Uit 4.2 volgt dat de aangevallen uitspraak met verbetering van gronden voor bevestiging in aanmerking komt.
5. Appellante heeft gesteld dat zij heeft moeten procederen om alle besluiten over het recht, het geldend maken van het recht, de hoogte en de duur van de uitkering van werknemer te ontvangen en om die reden om vergoeding van proceskosten verzocht. Het Uwv heeft in een brief de Raad meegedeeld dat:
“inmiddels een centraal meldpunt is ingericht, waar een verzoek van een werkgever om afgifte van stukken en/of besluiten in behandeling wordt genomen met inachtneming van de uitgangspunten zoals geformuleerd in de uitspraak van de CRvB d.d. 19 november 2014. Het is nog niet bekend of UWV in afwijking van de met de sector gemaakte afspraken alle WW-besluiten voortaan spontaan verstuurt naar de overheidswerkgevers die daar toch prijs op stellen”.
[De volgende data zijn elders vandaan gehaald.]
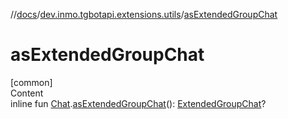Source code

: //[docs](../../index.md)/[dev.inmo.tgbotapi.extensions.utils](index.md)/[asExtendedGroupChat](as-extended-group-chat.md)



# asExtendedGroupChat  
[common]  
Content  
inline fun [Chat](../dev.inmo.tgbotapi.types.chat.abstracts/-chat/index.md).[asExtendedGroupChat](as-extended-group-chat.md)(): [ExtendedGroupChat](../dev.inmo.tgbotapi.types.chat.abstracts.extended/-extended-group-chat/index.md)?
Het standpunt van het Uwv dat er geen aanleiding is om appellante een proceskostenvergoeding toe te kennen, wordt niet gevolgd. Uit de gedingstukken volgt dat appellante op het moment dat beroep tegen het bestreden besluit werd ingesteld nog steeds niet alle ten tijde van het bestreden besluit ten aanzien van werknemer genomen besluiten van het Uwv had ontvangen. Het vorenstaande, in onderlinge samenhang bezien, brengt mee dat in dit geval sprake is van redelijkerwijs gemaakte proceskosten als bedoeld in artikel 8:75, eerste lid, van de Awb. Voor een veroordeling in de proceskosten in beroep van appellante bestaat daarom aanleiding. Dit geldt niet voor de proceskosten in hoger beroep, aangezien appellante ten tijde van het instellen van het hoger beroep wel over alle besluiten ten aanzien van werknemer beschikte. De te vergoeden proceskosten voor in beroep verleende rechtsbijstand worden begroot op € 980,-. Voor de gevraagde veroordeling van in bezwaar gemaakte kosten bestaat geen grond, omdat niet is voldaan aan artikel 7:15, tweede lid, van de Awb. Voor vergoeding van griffierecht in beroep met toepassing van artikel 8:74, tweede lid, van de Awb bestaat eveneens aanleiding.

BESLISSING

De Centrale Raad van Beroep
- bevestigt de aangevallen uitspraak;
- veroordeelt het Uwv in de proceskosten van appellante in beroep tot een bedrag van € 980,-;
- bepaalt dat het Uwv aan appellante het in beroep betaalde griffierecht van € 318,- vergoedt.
Deze uitspraak is gedaan door G.A.J. van den Hurk als voorzitter en H.G. Rottier en
A.I. van der Kris als leden, in tegenwoordigheid van B. Fotchind als griffier. De beslissing is uitgesproken in het openbaar op 26 augustus 2015.